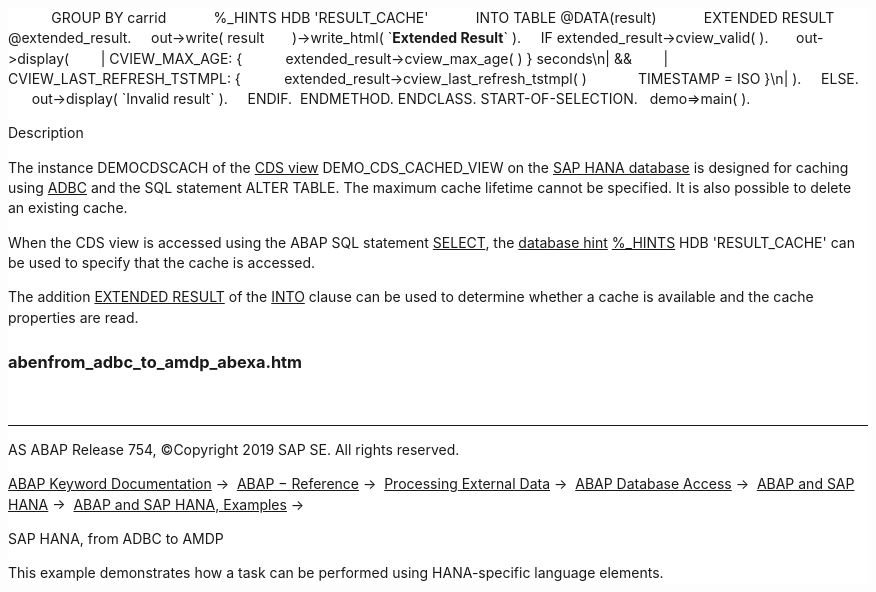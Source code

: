            GROUP BY carrid
           %\_HINTS HDB 'RESULT\_CACHE'
           INTO TABLE @DATA(result)
           EXTENDED RESULT @extended\_result.
    out->write( result
      )->write\_html( \`<b>Extended Result</b>\` ).
    IF extended\_result->cview\_valid( ).
      out->display(
       | CVIEW\_MAX\_AGE: {
          extended\_result->cview\_max\_age( ) } seconds\\n| &&
       | CVIEW\_LAST\_REFRESH\_TSTMPL: {
          extended\_result->cview\_last\_refresh\_tstmpl( )
            TIMESTAMP = ISO }\\n| ).
    ELSE.
      out->display( \`Invalid result\` ).
    ENDIF.  ENDMETHOD.
ENDCLASS.
START-OF-SELECTION.
  demo=>main( ).

Description

The instance DEMOCDSCACH of the [CDS view](javascript:call_link\('abencds_view_glosry.htm'\) "Glossary Entry") DEMO\_CDS\_CACHED\_VIEW on the [SAP HANA database](javascript:call_link\('abenhana_database_glosry.htm'\) "Glossary Entry") is designed for caching using [ADBC](javascript:call_link\('abenadbc_glosry.htm'\) "Glossary Entry") and the SQL statement ALTER TABLE. The maximum cache lifetime cannot be specified. It is also possible to delete an existing cache.

When the CDS view is accessed using the ABAP SQL statement [SELECT](javascript:call_link\('abapselect.htm'\)), the [database hint](javascript:call_link\('abendatabase_hint_glosry.htm'\) "Glossary Entry") [%\_HINTS](javascript:call_link\('abenosql_db_hints.htm'\)) HDB 'RESULT\_CACHE' can be used to specify that the cache is accessed.

The addition [EXTENDED RESULT](javascript:call_link\('abapselect_extended_result.htm'\)) of the [INTO](javascript:call_link\('abapinto_clause.htm'\)) clause can be used to determine whether a cache is available and the cache properties are read.


### abenfrom_adbc_to_amdp_abexa.htm

  

* * *

AS ABAP Release 754, ©Copyright 2019 SAP SE. All rights reserved.

[ABAP Keyword Documentation](javascript:call_link\('abenabap.htm'\)) →  [ABAP − Reference](javascript:call_link\('abenabap_reference.htm'\)) →  [Processing External Data](javascript:call_link\('abenabap_language_external_data.htm'\)) →  [ABAP Database Access](javascript:call_link\('abenabap_sql.htm'\)) →  [ABAP and SAP HANA](javascript:call_link\('abenabap_hana.htm'\)) →  [ABAP and SAP HANA, Examples](javascript:call_link\('abenabap_and_hana_abexas.htm'\)) → 

SAP HANA, from ADBC to AMDP

This example demonstrates how a task can be performed using HANA-specific language elements.
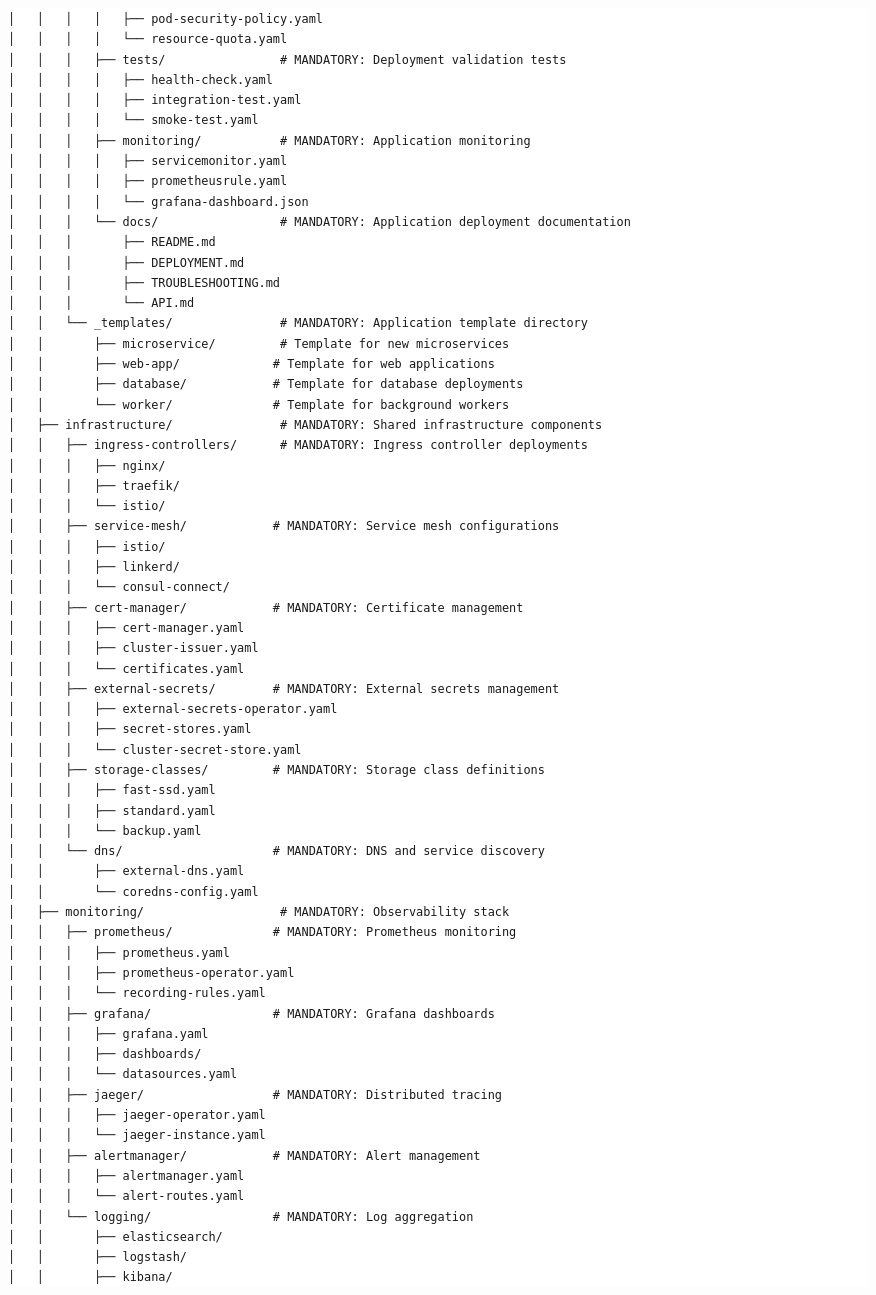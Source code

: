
 ```
│   │   │   │   ├── pod-security-policy.yaml
│   │   │   │   └── resource-quota.yaml
│   │   │   ├── tests/                # MANDATORY: Deployment validation tests
│   │   │   │   ├── health-check.yaml
│   │   │   │   ├── integration-test.yaml
│   │   │   │   └── smoke-test.yaml
│   │   │   ├── monitoring/           # MANDATORY: Application monitoring
│   │   │   │   ├── servicemonitor.yaml
│   │   │   │   ├── prometheusrule.yaml
│   │   │   │   └── grafana-dashboard.json
│   │   │   └── docs/                 # MANDATORY: Application deployment documentation
│   │   │       ├── README.md
│   │   │       ├── DEPLOYMENT.md
│   │   │       ├── TROUBLESHOOTING.md
│   │   │       └── API.md
│   │   └── _templates/               # MANDATORY: Application template directory
│   │       ├── microservice/         # Template for new microservices
│   │       ├── web-app/             # Template for web applications
│   │       ├── database/            # Template for database deployments
│   │       └── worker/              # Template for background workers
│   ├── infrastructure/               # MANDATORY: Shared infrastructure components
│   │   ├── ingress-controllers/      # MANDATORY: Ingress controller deployments
│   │   │   ├── nginx/
│   │   │   ├── traefik/
│   │   │   └── istio/
│   │   ├── service-mesh/            # MANDATORY: Service mesh configurations
│   │   │   ├── istio/
│   │   │   ├── linkerd/
│   │   │   └── consul-connect/
│   │   ├── cert-manager/            # MANDATORY: Certificate management
│   │   │   ├── cert-manager.yaml
│   │   │   ├── cluster-issuer.yaml
│   │   │   └── certificates.yaml
│   │   ├── external-secrets/        # MANDATORY: External secrets management
│   │   │   ├── external-secrets-operator.yaml
│   │   │   ├── secret-stores.yaml
│   │   │   └── cluster-secret-store.yaml
│   │   ├── storage-classes/         # MANDATORY: Storage class definitions
│   │   │   ├── fast-ssd.yaml
│   │   │   ├── standard.yaml
│   │   │   └── backup.yaml
│   │   └── dns/                     # MANDATORY: DNS and service discovery
│   │       ├── external-dns.yaml
│   │       └── coredns-config.yaml
│   ├── monitoring/                   # MANDATORY: Observability stack
│   │   ├── prometheus/              # MANDATORY: Prometheus monitoring
│   │   │   ├── prometheus.yaml
│   │   │   ├── prometheus-operator.yaml
│   │   │   └── recording-rules.yaml
│   │   ├── grafana/                 # MANDATORY: Grafana dashboards
│   │   │   ├── grafana.yaml
│   │   │   ├── dashboards/
│   │   │   └── datasources.yaml
│   │   ├── jaeger/                  # MANDATORY: Distributed tracing
│   │   │   ├── jaeger-operator.yaml
│   │   │   └── jaeger-instance.yaml
│   │   ├── alertmanager/            # MANDATORY: Alert management
│   │   │   ├── alertmanager.yaml
│   │   │   └── alert-routes.yaml
│   │   └── logging/                 # MANDATORY: Log aggregation
│   │       ├── elasticsearch/
│   │       ├── logstash/
│   │       ├── kibana/
```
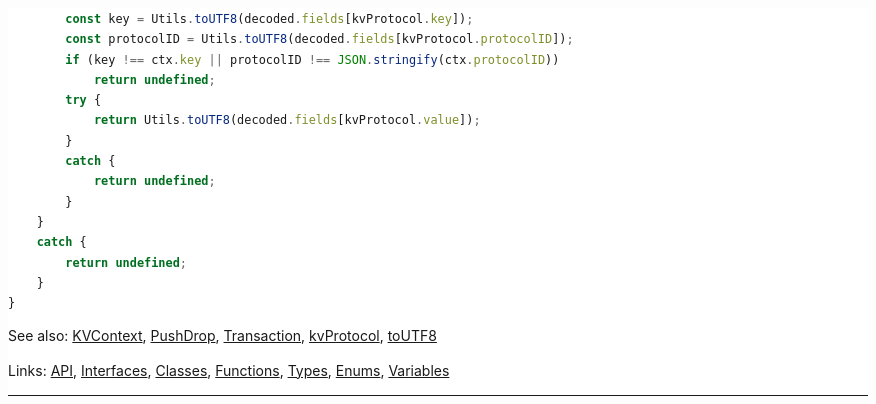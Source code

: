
 ```ts
        const key = Utils.toUTF8(decoded.fields[kvProtocol.key]);
        const protocolID = Utils.toUTF8(decoded.fields[kvProtocol.protocolID]);
        if (key !== ctx.key || protocolID !== JSON.stringify(ctx.protocolID))
            return undefined;
        try {
            return Utils.toUTF8(decoded.fields[kvProtocol.value]);
        }
        catch {
            return undefined;
        }
    }
    catch {
        return undefined;
    }
}
```

See also: [KVContext](./kvstore.md#interface-kvcontext), [PushDrop](./script.md#class-pushdrop), [Transaction](./transaction.md#class-transaction), [kvProtocol](./kvstore.md#variable-kvprotocol), [toUTF8](./primitives.md#variable-toutf8)

Links: [API](#api), [Interfaces](#interfaces), [Classes](#classes), [Functions](#functions), [Types](#types), [Enums](#enums), [Variables](#variables)

---
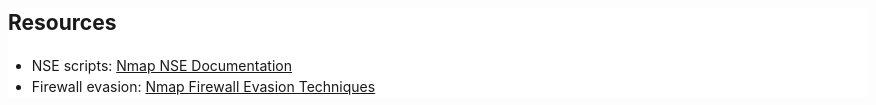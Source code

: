 ## Resources

- NSE scripts: [Nmap NSE Documentation](https://nmap.org/nsedoc/index.html)
- Firewall evasion: [Nmap Firewall Evasion Techniques](https://nmap.org/book/man-bypass-firewalls-ids.html)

• **Problem requirements**: Where the string "Nmap" occurs in a line of the listing, copy the line.

• **Answer to this problem**:
- NSE scripts: [Nmap NSE Documentation](https://nmap.org/nsedoc/index.html)
- Firewall evasion: [Nmap Firewall Evasion Techniques](https://nmap.org/book/man-bypass-firewalls-ids.html)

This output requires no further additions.